If the system network succeeds because it formalises the structure of potential, then its relevance need not stop at language. Other disciplines also model potential:

  • In physics, the quantum state space defines structured possibilities of measurement — a field of potential awaiting actualisation.

  • In biology, the morphogenetic field structures the potential forms a body might take.

  • In complex systems theory, phase space represents the set of possible states through which a system might evolve.

Each of these models, in its own domain, plays a role analogous to the system network. What distinguishes SFL’s contribution is its explicit semiotic articulation: it models not only potential but the construal of potential — meaning as structured possibility.
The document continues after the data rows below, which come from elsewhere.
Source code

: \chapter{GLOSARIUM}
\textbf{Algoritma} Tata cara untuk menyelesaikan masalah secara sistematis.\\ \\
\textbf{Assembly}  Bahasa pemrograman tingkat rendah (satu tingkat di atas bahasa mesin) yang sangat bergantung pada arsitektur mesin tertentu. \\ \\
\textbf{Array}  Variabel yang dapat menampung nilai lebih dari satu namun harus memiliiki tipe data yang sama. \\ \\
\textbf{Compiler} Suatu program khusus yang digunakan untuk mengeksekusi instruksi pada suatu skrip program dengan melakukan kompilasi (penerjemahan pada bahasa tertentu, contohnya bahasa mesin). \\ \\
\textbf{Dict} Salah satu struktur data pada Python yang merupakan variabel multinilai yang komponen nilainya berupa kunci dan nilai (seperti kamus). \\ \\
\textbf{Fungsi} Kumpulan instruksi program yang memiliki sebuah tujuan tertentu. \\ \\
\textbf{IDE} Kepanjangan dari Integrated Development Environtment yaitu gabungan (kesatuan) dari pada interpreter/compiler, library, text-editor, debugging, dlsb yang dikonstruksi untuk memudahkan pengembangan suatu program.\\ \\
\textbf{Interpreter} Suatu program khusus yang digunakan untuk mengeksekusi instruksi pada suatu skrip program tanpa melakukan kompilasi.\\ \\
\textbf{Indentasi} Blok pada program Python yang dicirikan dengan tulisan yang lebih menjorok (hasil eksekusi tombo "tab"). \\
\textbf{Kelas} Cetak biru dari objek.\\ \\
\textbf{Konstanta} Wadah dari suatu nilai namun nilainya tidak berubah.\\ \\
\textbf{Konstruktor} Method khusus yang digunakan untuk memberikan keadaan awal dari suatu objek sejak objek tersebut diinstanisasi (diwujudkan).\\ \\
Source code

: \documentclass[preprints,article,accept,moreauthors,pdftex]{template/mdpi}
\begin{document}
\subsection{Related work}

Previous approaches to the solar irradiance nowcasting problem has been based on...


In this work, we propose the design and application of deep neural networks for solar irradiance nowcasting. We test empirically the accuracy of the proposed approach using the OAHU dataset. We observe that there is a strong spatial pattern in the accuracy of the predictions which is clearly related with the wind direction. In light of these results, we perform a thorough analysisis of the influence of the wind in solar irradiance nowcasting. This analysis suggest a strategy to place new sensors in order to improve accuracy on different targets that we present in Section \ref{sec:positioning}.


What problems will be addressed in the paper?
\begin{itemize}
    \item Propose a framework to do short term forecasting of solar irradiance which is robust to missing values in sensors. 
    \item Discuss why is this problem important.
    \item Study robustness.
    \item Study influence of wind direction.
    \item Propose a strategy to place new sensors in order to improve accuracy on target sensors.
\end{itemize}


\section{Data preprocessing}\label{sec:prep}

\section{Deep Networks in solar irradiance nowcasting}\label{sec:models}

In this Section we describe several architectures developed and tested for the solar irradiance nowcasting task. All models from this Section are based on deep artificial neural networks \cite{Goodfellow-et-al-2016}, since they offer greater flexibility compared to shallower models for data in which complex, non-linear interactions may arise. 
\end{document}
This is what makes the network such a fertile site for interdisciplinary conversation. Physics, biology, and complexity theory all model potential without modelling construal; linguistics models construal without extending its logic to matter. The system network stands at that intersection. It offers a formal language for potential that could, in principle, be generalised.


5. The promise of extension

Reimagined through relational ontology, the system network is not just a tool for analysing language; it is a prototype for modelling the architecture of potential itself. Its logic — of structured differentiation, of relational coherence, of perspectival actualisation — could inform new interdisciplinary models where potential, rather than object or process, becomes the primary category of analysis.

In this view, the system network is not an SFL artefact but an ontological insight: the first rigorous formalisation of relational potential in any field. Its success across disciplines may be less a matter of adaptation than of resonance — the recognition that all systems, linguistic or physical, are structured not by things that are, but by the ways potential can become actual.


6. Looking ahead

In the posts that follow, we’ll trace this idea outward:

  • exploring how choice in the system network corresponds to perspectival construal,

  • how physical and biological models of potential parallel semiotic ones,

  • and how insights from other disciplines might, in turn, refine our understanding of the network’s topology.

For now, it is enough to note that the system network’s enduring success may arise not from its descriptive power, but from its ontological alignment: it models potential relationally, as Halliday’s own principle always implied.

The network, then, is more than a map of linguistic choice; it is a microcosm of relational possibility — a theory of the instance, and a theory of being as potential.